Task prompt:
From the data that follows, copy every line holding the string "tools".

Dataset excerpts:
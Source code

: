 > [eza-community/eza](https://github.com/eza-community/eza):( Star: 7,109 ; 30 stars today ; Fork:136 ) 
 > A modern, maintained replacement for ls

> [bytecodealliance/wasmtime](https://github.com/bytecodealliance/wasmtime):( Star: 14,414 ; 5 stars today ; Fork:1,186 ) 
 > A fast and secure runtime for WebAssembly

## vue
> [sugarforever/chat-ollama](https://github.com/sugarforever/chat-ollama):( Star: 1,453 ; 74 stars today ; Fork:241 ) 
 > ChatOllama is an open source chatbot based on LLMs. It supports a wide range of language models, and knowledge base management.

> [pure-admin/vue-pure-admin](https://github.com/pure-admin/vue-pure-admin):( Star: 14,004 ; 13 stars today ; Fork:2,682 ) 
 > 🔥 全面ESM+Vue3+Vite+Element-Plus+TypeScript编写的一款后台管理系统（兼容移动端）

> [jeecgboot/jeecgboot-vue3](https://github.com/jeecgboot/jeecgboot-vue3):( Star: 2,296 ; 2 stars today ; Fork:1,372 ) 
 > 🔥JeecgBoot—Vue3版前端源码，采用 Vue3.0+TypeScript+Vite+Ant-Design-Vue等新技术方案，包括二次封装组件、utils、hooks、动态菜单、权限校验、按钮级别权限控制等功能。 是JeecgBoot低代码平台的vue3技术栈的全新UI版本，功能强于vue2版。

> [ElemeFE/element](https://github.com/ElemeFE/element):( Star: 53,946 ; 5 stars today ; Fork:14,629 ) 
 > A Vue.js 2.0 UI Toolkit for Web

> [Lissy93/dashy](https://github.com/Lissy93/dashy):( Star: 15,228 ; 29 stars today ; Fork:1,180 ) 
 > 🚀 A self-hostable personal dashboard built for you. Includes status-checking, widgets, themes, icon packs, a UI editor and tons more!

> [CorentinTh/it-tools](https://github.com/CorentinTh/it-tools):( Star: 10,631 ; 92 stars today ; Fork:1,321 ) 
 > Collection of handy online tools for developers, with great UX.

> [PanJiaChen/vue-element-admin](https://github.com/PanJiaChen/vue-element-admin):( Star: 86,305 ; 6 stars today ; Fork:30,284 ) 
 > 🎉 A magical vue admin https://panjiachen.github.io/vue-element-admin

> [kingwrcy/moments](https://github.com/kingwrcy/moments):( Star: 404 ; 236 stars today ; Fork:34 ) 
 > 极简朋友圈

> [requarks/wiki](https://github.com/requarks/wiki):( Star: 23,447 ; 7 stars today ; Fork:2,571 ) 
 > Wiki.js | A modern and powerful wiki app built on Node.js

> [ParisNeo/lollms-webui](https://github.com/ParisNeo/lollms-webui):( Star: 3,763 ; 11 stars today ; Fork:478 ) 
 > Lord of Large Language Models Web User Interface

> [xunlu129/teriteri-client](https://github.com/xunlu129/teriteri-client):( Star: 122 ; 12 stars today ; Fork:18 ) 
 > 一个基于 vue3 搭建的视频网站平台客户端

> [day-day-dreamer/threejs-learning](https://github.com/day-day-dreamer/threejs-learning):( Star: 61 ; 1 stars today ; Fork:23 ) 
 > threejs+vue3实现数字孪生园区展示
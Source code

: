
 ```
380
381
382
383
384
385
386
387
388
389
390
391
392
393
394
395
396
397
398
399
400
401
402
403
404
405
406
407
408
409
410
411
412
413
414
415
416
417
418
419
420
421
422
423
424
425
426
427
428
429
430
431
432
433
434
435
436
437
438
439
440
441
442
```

Exercise result:
> [CorentinTh/it-tools](https://github.com/CorentinTh/it-tools):( Star: 10,631 ; 92 stars today ; Fork:1,321 ) 
 > Collection of handy online tools for developers, with great UX.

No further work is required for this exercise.